I like to cook. That doesn’t mean I like to cook every single night or that every meal I prepare brings me great joy.
No, there are nights when cooking infuriates me. There are meals that miss the mark – sometimes broadly and sometimes narrowly. There are times when I fall into a cooking rut and prepare the same five or six dishes over and over until I can’t stand the thought of any of them.
There are also times when cooking gives me immense satisfaction, and I walk away from the table feeling satisfied in body and soul. Last night was such a night.
Don’t get me wrong – I’m not a particularly skilled cook. I’m in the vast middle ground talent-wise, and my repertoire is pretty limited. But, I enjoy the act of cooking, and E boosts my confidence with her (wisely considered) praise.
Something I take small pride in is the ability to improvise. When you hit the kitchen after a long day at work, it’s useful to be able to look at what’s in the fridge and forge the contents into something tasty.
I had soup on my mind, but my failure to locate a ham bone derailed my dreams of bean soup. This is where the improvisation starts.
A roadmap to soup:
What better way to get started than bacon? I had two lonely strips of thick-cut bacon in need of a home. I diced them and dropped them into a medium soup pot over medium heat. When they were brown and crispy I removed the bits with a slotted spoon.
Quite a few soup recipes start with a foundation of sautéed vegetables to form a base of flavor. The French call it a mirepoix. Latinos or Italians might call it a soffritto. I call it whatever I have in the fridge: a couple stalks of celery, two small carrots, half a red onion, part of a red pepper and a couple cloves of garlic. I diced everything (the garlic very finely) and sautéed the mix in the bacon drippings.
I would have loved to use chicken broth, but I had none. I’ve sworn off canned broth, so that leaves water. I warmed up four cups in the microwave. When the vegetables were softened and aromatic, I added the water along with a couple bay leaves.
Now it was time to give my soup some body. I still had beans on my mind, so I added a can of white beans, drained and rinsed. I needed something to thicken things up, and I had some potatoes that were also in need of using. I peeled and diced the potatoes into half-inch pieces.
I simmered the soup for about 20 minutes, partly covered. While it was simmering, I gave some thought to the seasoning. Since I used water instead of broth, I was concerned it wouldn’t have the deep flavor I wanted (and I cursed not being about to find a ham bone again).
What I did have was some country ham trimmings from Four Oaks Farm. I pan fried and chopped the trimmings so I had about a quarter cup. Into the pot they went.

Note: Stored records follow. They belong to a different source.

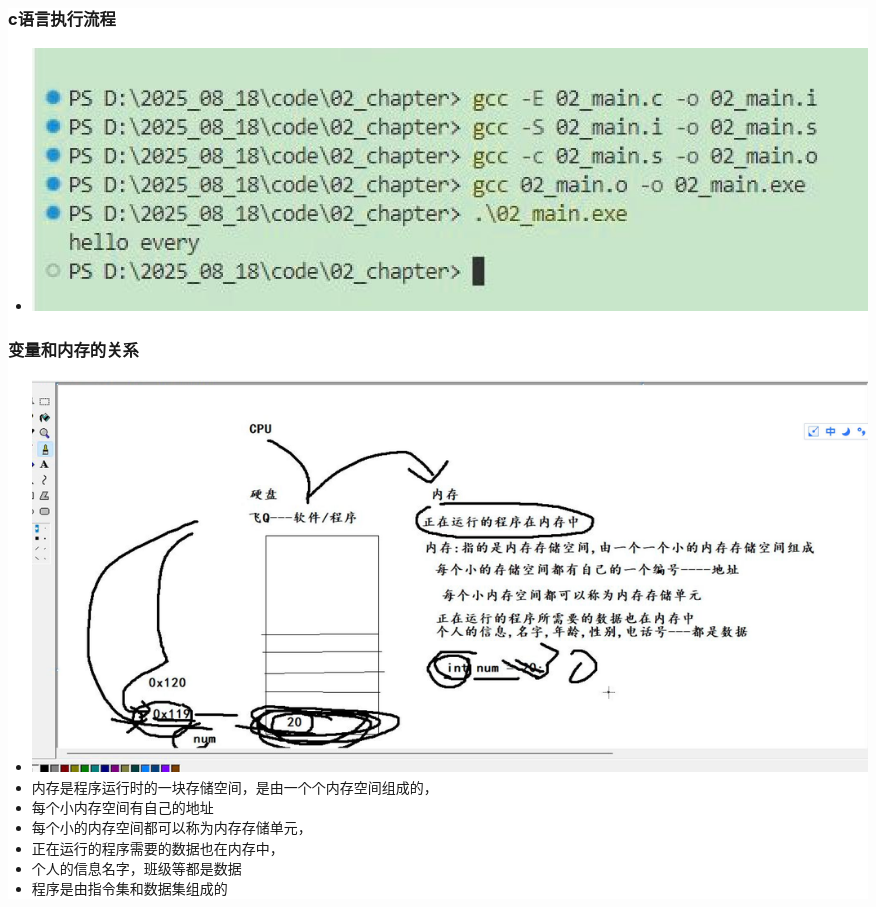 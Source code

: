 ### c语言执行流程
- ![](C语言_files/1.jpg)
### 变量和内存的关系
- ![](C语言_files/2.jpg)
- 内存是程序运行时的一块存储空间，是由一个个内存空间组成的，
- 每个小内存空间有自己的地址
- 每个小的内存空间都可以称为内存存储单元，
- 正在运行的程序需要的数据也在内存中，
- 个人的信息名字，班级等都是数据
- 程序是由指令集和数据集组成的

Once the potato was nice and soft, I removed the pot from the stove and gave the contents a thrashing with a potato masher. I wanted to thicken the soup while still leaving some small bits of potato. It needed a dash of salt and some ground pepper.
To add a little more depth of flavor, I added a handful (1/3 cup?) of grated parmesan cheese. The final touch was a dash of hot sauce.
Perfection in a bowl.
This is hardly a recipe. I may have left out a step or an ingredient, because as usual I wasn't taking notes.
The moral of the story is that you can follow some basic guidelines and create some really good food from whatever you have at hand.